There are also swinging lifestyle terms and lingo. Reading up on swinging will help you understand what is being said and provide a framework for navigating the lifestyle. At the very least, you should know the difference between a soft swap and a full swap, understand color codes (red, green, and yellow), and know the difference between an orgy, meet and greet, and a sex party.
#11 You’ve Set Clear, Specific Boundaries for Swinging
Every couple has their own boundaries when it comes to swinging. Some only do soft swaps together. Others prefer to swing separately, meeting their sex partners outside the home. Others have an anything-goes policy but don’t allow kissing. Only you can decide what you are comfortable with. Will you be present for sex, or will you have sex in different rooms or locations? How much do you each want to know about your partner’s sexual experiences with other people? Do partners need to be chosen together?
Make sure to talk about your boundaries together. Decide what is okay and what is a definite no. Remember that your limits may change as you get more comfortable with swinging, and be sure to check in with each other regularly to adjust boundaries where needed.
A few things to talk about:
- Kissing
- Cuddling
- Oral sex
- Penetrative sex
- Anal sex
- Kinks
- Fetishes
- Roleplay
#12 You’ve Discussed Protection and Safe Sex
There are always risks when sex is involved, but you can minimize those risks by playing safely.
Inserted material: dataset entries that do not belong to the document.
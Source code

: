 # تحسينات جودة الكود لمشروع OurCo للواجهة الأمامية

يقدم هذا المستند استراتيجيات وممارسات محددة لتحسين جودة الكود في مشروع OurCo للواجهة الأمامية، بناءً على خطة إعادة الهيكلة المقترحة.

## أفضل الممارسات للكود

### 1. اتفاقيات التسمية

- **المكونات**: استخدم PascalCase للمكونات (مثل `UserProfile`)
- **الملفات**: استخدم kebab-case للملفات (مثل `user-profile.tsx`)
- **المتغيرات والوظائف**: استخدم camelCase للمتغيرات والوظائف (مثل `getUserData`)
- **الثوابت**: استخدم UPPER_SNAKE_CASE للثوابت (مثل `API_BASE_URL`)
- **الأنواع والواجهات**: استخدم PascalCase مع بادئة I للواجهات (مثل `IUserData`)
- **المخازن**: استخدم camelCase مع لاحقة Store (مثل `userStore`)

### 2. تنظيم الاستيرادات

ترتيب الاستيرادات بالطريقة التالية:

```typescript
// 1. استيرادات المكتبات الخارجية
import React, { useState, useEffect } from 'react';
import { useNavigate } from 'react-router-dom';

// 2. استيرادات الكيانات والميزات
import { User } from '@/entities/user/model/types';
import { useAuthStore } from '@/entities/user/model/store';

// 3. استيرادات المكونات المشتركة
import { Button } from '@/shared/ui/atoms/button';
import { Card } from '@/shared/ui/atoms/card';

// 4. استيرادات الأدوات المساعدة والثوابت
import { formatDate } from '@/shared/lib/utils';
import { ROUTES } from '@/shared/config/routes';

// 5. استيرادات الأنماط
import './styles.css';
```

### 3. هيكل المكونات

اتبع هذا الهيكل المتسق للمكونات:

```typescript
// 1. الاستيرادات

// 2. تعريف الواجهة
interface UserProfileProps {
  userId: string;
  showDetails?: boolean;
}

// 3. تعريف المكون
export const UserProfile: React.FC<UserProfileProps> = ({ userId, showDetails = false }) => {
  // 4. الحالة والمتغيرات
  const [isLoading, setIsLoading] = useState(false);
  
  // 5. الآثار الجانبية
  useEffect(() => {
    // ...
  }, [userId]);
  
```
Talk about the safe sex practices you want to use and set clear boundaries for the use of protection. Also, get tested for STIs before you swing and then regularly after you start swinging. Swinging must always come from a place of love, which means protecting your loved one’s sexual health.
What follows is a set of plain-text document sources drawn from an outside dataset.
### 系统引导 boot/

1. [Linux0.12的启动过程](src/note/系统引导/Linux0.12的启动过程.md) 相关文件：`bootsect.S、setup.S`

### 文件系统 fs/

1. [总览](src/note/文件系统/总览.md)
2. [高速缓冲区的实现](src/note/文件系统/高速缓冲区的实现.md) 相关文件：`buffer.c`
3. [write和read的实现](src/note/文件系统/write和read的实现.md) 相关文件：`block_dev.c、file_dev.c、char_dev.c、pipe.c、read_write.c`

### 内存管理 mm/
#13 You Are Both Prepared to See Your Partner in a Sexual Situation
Even if you choose to swing separately from each other, there is a good chance that you will either see or hear about your partner in a sexual situation with someone else. It can be helpful to face any insecurities or feelings of jealousy head-on by first playing together with another couple in the same room. Soft swaps, threesomes, and sex parties are other great ways to ease into the swinging lifestyle. If you aren’t ready for that just yet, it’s okay. You could try visiting a strip club and watching your partner get a lap dance to see how you feel about it before jumping into the swinging lifestyle head first. However you choose to do it, take your time. There’s no rush.
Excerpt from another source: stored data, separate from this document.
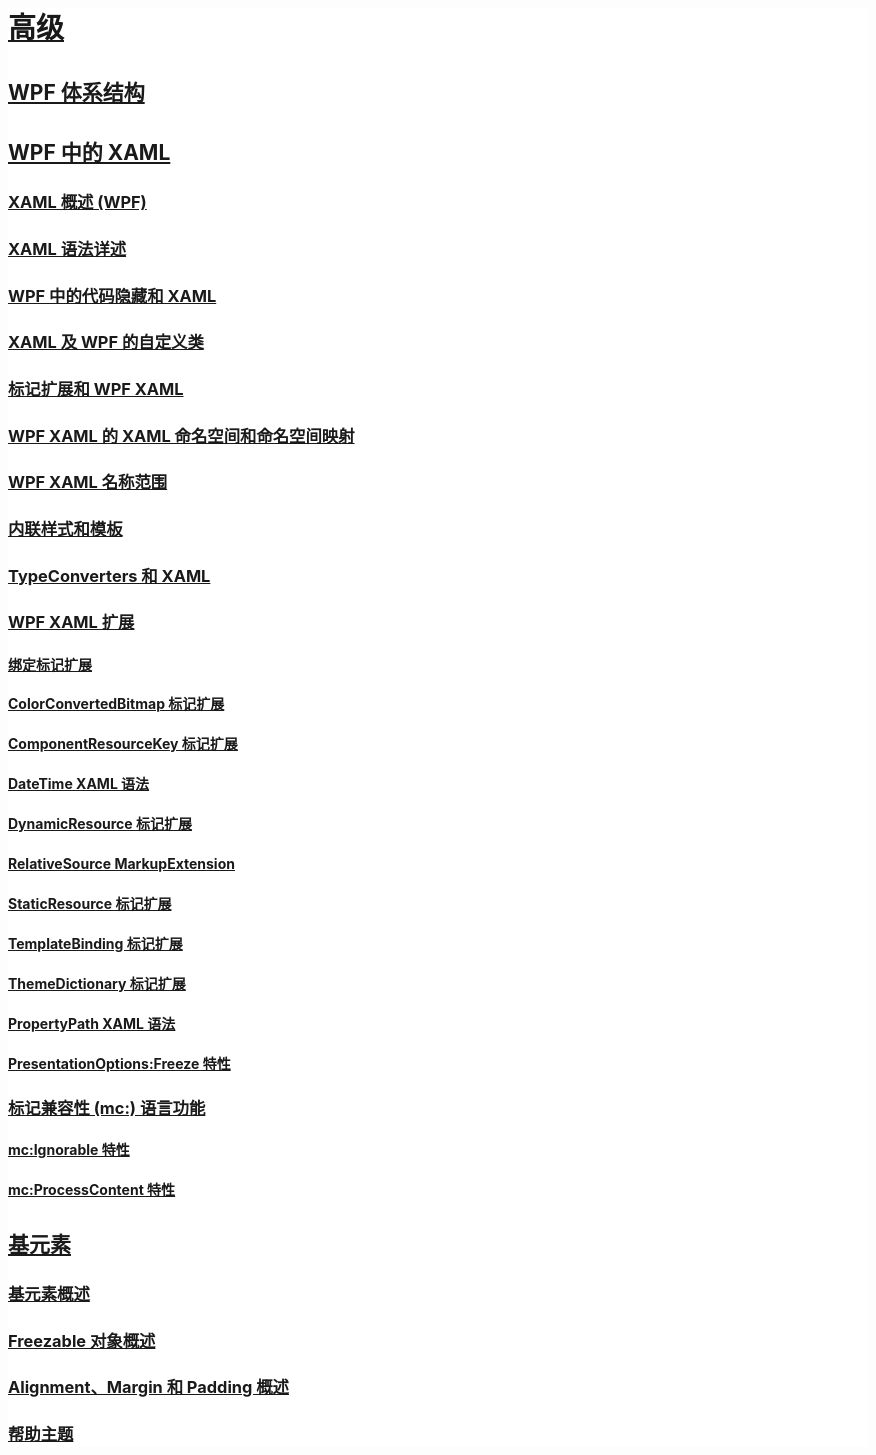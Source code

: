 # [高级](index.md)
## [WPF 体系结构](wpf-architecture.md)
## [WPF 中的 XAML](xaml-in-wpf.md)
### [XAML 概述 (WPF)](xaml-overview-wpf.md)
### [XAML 语法详述](xaml-syntax-in-detail.md)
### [WPF 中的代码隐藏和 XAML](code-behind-and-xaml-in-wpf.md)
### [XAML 及 WPF 的自定义类](xaml-and-custom-classes-for-wpf.md)
### [标记扩展和 WPF XAML](markup-extensions-and-wpf-xaml.md)
### [WPF XAML 的 XAML 命名空间和命名空间映射](xaml-namespaces-and-namespace-mapping-for-wpf-xaml.md)
### [WPF XAML 名称范围](wpf-xaml-namescopes.md)
### [内联样式和模板](inline-styles-and-templates.md)
### [TypeConverters 和 XAML](typeconverters-and-xaml.md)
### [WPF XAML 扩展](wpf-xaml-extensions.md)
#### [绑定标记扩展](binding-markup-extension.md)
#### [ColorConvertedBitmap 标记扩展](colorconvertedbitmap-markup-extension.md)
#### [ComponentResourceKey 标记扩展](componentresourcekey-markup-extension.md)
#### [DateTime XAML 语法](datetime-xaml-syntax.md)
#### [DynamicResource 标记扩展](dynamicresource-markup-extension.md)
#### [RelativeSource MarkupExtension](relativesource-markupextension.md)
#### [StaticResource 标记扩展](staticresource-markup-extension.md)
#### [TemplateBinding 标记扩展](templatebinding-markup-extension.md)
#### [ThemeDictionary 标记扩展](themedictionary-markup-extension.md)
#### [PropertyPath XAML 语法](propertypath-xaml-syntax.md)
#### [PresentationOptions:Freeze 特性](presentationoptions-freeze-attribute.md)
### [标记兼容性 (mc:) 语言功能](markup-compatibility-mc-language-features.md)
#### [mc:Ignorable 特性](mc-ignorable-attribute.md)
#### [mc:ProcessContent 特性](mc-processcontent-attribute.md)
## [基元素](base-elements.md)
### [基元素概述](base-elements-overview.md)
### [Freezable 对象概述](freezable-objects-overview.md)
### [Alignment、Margin 和 Padding 概述](alignment-margins-and-padding-overview.md)
### [帮助主题](base-elements-how-to-topics.md)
#14 You Are Both Willing to Step Back or Stop
Just as it is important to be willing to see your partner in a sexual situation, it is also important to be ready to step back or stop swinging if your partner is uncomfortable. You never know how you’ll react to a situation until you’re in it. Sometimes something will seem like a great idea until you are in the middle of it and suddenly realize that this isn’t for you. When deciding to swing, both partners must also be willing to walk away if the other no longer wants to swing or simply isn’t ready to start. Your relationship must always come first.
#15 You’re Both Excited to Take the Next Step
So, you’ve talked things through, done your research, set clear boundaries, and eased into things. Are you ready to start swinging? Here are a few questions to help you decide.
- Do you both get excited when discussing sex outside your relationship?
- Do you get turned on by the idea of your partner touching or being touched by someone else?
- Do you get a rush when looking into the different opportunities to swing?
- Do you fantasize together or role-play different swinging situations?
Stop & take a moment to reflect. Did we bring up any areas you might want to improve before starting? The more prep work you do, the better your entry into the lifestyle can feel. Perhaps you’ve answered yes to all of these. Then you’re probably ready to get started! It’s time to look into the various opportunities to swing and plan your new adventure. If you remember that your partner and your relationship always come first, swinging can be a great addition to your sex life and partnership. Good luck!